Some $500 million will probably be taken out of Iran’s National Development Fund to finance the project, Namjou told Mehr news agency.
Pakistani President Asif Zardari in a meeting with his Iranian counterpart Mahmoud Ahmadinejad in Islamabad on Friday reiterated commitment for expeditious implementation of Iran-Pakistan gas pipeline project, 1,000MW electricity transmission line and 100MW Gwadar power supply.
Zardari also allayed Iranian apprehensions about the Iran-Pakistan gas pipeline project and reiterated commitment to resist U.S. pressure for abandoning it. He was firm that work on the project would be expedited to complete it by 2015.
Iran and Pakistan have negotiated on boosting Iranian electricity exports to the neighboring country by over 10 folds to reach 4,000 megawatts (MW) per day.
Currently, Iran exports some 35MW of electricity to Pakistan on the daily basis, according to Mehr news agency.
By the next three years, the country will increase the electricity exports to Pakistan by 1,000 megawatts, Namjou said earlier this month.
Deputy Energy Minister Mohammad Behzad has said that Iran’s power exports are expected to reach a mark of $1billion in the current Iranian year which ends on March 19.
Iran’s electricity network is connected into the power grids of seven neighboring countries, including Afghanistan, Pakistan, Iraq, Turkey, Armenia, Azerbaijan and Turkmenistan.
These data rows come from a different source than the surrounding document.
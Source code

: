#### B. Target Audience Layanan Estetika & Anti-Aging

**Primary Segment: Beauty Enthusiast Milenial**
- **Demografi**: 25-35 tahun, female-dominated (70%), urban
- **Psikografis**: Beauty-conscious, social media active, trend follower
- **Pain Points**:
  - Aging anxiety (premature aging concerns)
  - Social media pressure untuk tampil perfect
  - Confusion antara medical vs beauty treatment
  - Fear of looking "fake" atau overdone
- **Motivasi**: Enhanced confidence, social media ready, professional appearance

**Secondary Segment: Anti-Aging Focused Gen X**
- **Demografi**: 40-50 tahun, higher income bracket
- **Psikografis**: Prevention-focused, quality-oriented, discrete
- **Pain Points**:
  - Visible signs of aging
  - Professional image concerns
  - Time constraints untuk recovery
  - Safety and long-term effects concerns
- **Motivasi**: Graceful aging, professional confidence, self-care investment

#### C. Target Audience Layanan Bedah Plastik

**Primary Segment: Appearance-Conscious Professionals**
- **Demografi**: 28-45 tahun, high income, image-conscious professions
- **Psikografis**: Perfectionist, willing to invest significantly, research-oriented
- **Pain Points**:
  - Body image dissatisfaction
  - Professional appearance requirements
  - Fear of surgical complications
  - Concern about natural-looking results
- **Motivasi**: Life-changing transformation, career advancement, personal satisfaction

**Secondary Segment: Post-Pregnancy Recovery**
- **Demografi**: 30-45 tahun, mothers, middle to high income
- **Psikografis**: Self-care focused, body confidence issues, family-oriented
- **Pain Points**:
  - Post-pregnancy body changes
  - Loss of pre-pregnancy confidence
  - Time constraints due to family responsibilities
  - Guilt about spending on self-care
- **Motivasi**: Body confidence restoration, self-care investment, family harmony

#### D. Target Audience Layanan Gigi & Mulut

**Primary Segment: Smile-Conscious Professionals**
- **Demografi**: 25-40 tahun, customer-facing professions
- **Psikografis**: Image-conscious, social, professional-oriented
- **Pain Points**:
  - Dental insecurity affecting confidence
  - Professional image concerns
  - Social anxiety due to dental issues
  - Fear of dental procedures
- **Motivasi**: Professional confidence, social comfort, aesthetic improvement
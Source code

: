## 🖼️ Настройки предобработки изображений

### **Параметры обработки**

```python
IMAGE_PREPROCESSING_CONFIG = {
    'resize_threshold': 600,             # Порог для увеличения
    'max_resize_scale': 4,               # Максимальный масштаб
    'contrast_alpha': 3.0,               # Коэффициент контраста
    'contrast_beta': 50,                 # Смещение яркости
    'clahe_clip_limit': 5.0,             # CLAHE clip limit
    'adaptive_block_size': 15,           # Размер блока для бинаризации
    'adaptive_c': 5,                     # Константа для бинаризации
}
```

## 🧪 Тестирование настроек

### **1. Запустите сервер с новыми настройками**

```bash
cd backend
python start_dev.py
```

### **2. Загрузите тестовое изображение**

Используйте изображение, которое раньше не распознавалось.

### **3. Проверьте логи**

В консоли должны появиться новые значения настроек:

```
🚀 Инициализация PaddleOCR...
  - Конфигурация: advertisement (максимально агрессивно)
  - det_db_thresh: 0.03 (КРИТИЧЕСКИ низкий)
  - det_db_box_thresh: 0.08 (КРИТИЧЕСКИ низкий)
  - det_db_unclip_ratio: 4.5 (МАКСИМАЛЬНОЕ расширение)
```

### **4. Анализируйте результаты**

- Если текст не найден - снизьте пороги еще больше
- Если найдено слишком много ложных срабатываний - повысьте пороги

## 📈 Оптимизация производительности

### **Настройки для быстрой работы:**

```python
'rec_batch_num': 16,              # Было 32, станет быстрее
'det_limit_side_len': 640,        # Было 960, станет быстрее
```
Speaking to reporters in Karachi on Sunday, Gilani said “, we will definitely go ahead with the project.”
He made the remarks following the visit of Iran’s President Mahmoud Ahmadinejad to Islamabad for trilateral talks with Pakistan and Afghanistan.
The multi-billion-dollar Iran-Pakistan gas pipeline deal, which was signed in June 2010, aims to export a daily volume of up to 21 million cubic meters of natural gas to Pakistan.
Last month, the International Herald Tribune reported that the US was trying to lure Islamabad away from the gas pipeline project by offering cheaper gas to the country.
On Saturday, Pakistan’s Foreign Minister Hina Rabbani Khar said Islamabad would not yield to any foreign pressure against its national interests, given the independent policies of Pakistan.
The maximum daily gas transfer capacity of the 56-inch pipeline, which runs over 900 km on Iran’s soil from Asalouyeh in Bushehr Province to the city of Iranshahr in Sistan and Baluchestan Province, is said to stand at 110 million cubic meters.
Iran has already constructed more than 900 kilometers of the pipeline on its soil.